**Directions for this task**
Would you please reproduce all the entries word for word, minus the pictures?

· · · · ·

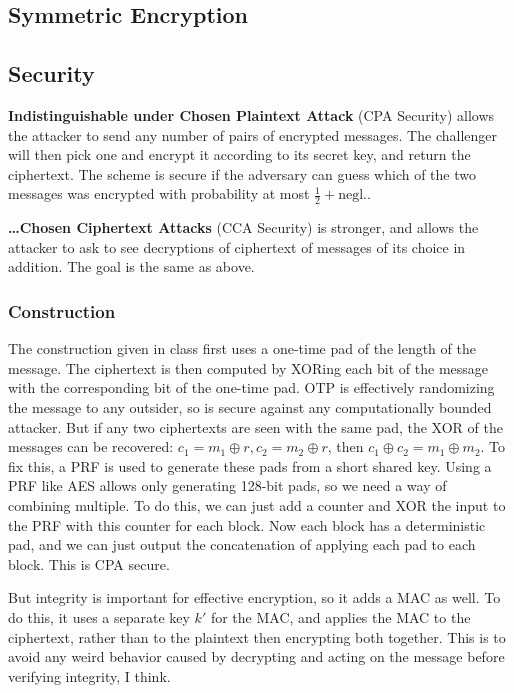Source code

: \documentclass{article}
\begin{document}
\begin{multicols*}{2}
	\subsection{Symmetric Encryption}

	\subsection{Security}
	\textbf{Indistinguishable under Chosen Plaintext Attack} (CPA Security) allows the attacker to send any number of pairs of encrypted messages. The challenger will then pick one and encrypt it according to its secret key, and return the ciphertext. The scheme is secure if the adversary can guess which of the two messages was encrypted with probability at most $\frac{1}{2} + \text{negl.}.$

	\textbf{\ldots Chosen Ciphertext Attacks} (CCA Security) is stronger, and allows the attacker to ask to see decryptions of ciphertext of messages of its choice in addition. The goal is the same as above. 

	\subsubsection{Construction}
	The construction given in class first uses a one-time pad of the length of the message. The ciphertext is then computed by XORing each bit of the message with the corresponding bit of the one-time pad. OTP is effectively randomizing the message to any outsider, so is secure against any computationally bounded attacker. But if any two ciphertexts are seen with the same pad, the XOR of the messages can be recovered: $c_1 = m_1 \oplus r, c_2 = m_2 \oplus r$, then $c_1 \oplus c_2 = m_1 \oplus m_2$. To fix this, a PRF is used to generate these pads from a short shared key. Using a PRF like AES allows only generating 128-bit pads, so we need a way of combining multiple. To do this, we can just add a counter and XOR the input to the PRF with this counter for each block. Now each block has a deterministic pad, and we can just output the concatenation of applying each pad to each block. This is CPA secure.

	But integrity is important for effective encryption, so it adds a MAC as well. To do this, it uses a separate key $k'$ for the MAC, and applies the MAC to the ciphertext, rather than to the plaintext then encrypting both together. This is to avoid any weird behavior caused by decrypting and acting on the message before verifying integrity, I think.


\end{multicols*}
\end{document}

· · · · ·

**Your solution**
Source code

: \documentclass{article}
\begin{document}
\begin{multicols*}{2}
	\subsection{Symmetric Encryption}

	\subsection{Security}
	\textbf{Indistinguishable under Chosen Plaintext Attack} (CPA Security) allows the attacker to send any number of pairs of encrypted messages. The challenger will then pick one and encrypt it according to its secret key, and return the ciphertext. The scheme is secure if the adversary can guess which of the two messages was encrypted with probability at most $\frac{1}{2} + \text{negl.}.$

	\textbf{\ldots Chosen Ciphertext Attacks} (CCA Security) is stronger, and allows the attacker to ask to see decryptions of ciphertext of messages of its choice in addition. The goal is the same as above. 

	\subsubsection{Construction}
	The construction given in class first uses a one-time pad of the length of the message. The ciphertext is then computed by XORing each bit of the message with the corresponding bit of the one-time pad. OTP is effectively randomizing the message to any outsider, so is secure against any computationally bounded attacker. But if any two ciphertexts are seen with the same pad, the XOR of the messages can be recovered: $c_1 = m_1 \oplus r, c_2 = m_2 \oplus r$, then $c_1 \oplus c_2 = m_1 \oplus m_2$. To fix this, a PRF is used to generate these pads from a short shared key. Using a PRF like AES allows only generating 128-bit pads, so we need a way of combining multiple. To do this, we can just add a counter and XOR the input to the PRF with this counter for each block. Now each block has a deterministic pad, and we can just output the concatenation of applying each pad to each block. This is CPA secure.

	But integrity is important for effective encryption, so it adds a MAC as well. To do this, it uses a separate key $k'$ for the MAC, and applies the MAC to the ciphertext, rather than to the plaintext then encrypting both together. This is to avoid any weird behavior caused by decrypting and acting on the message before verifying integrity, I think.


\end{multicols*}
\end{document}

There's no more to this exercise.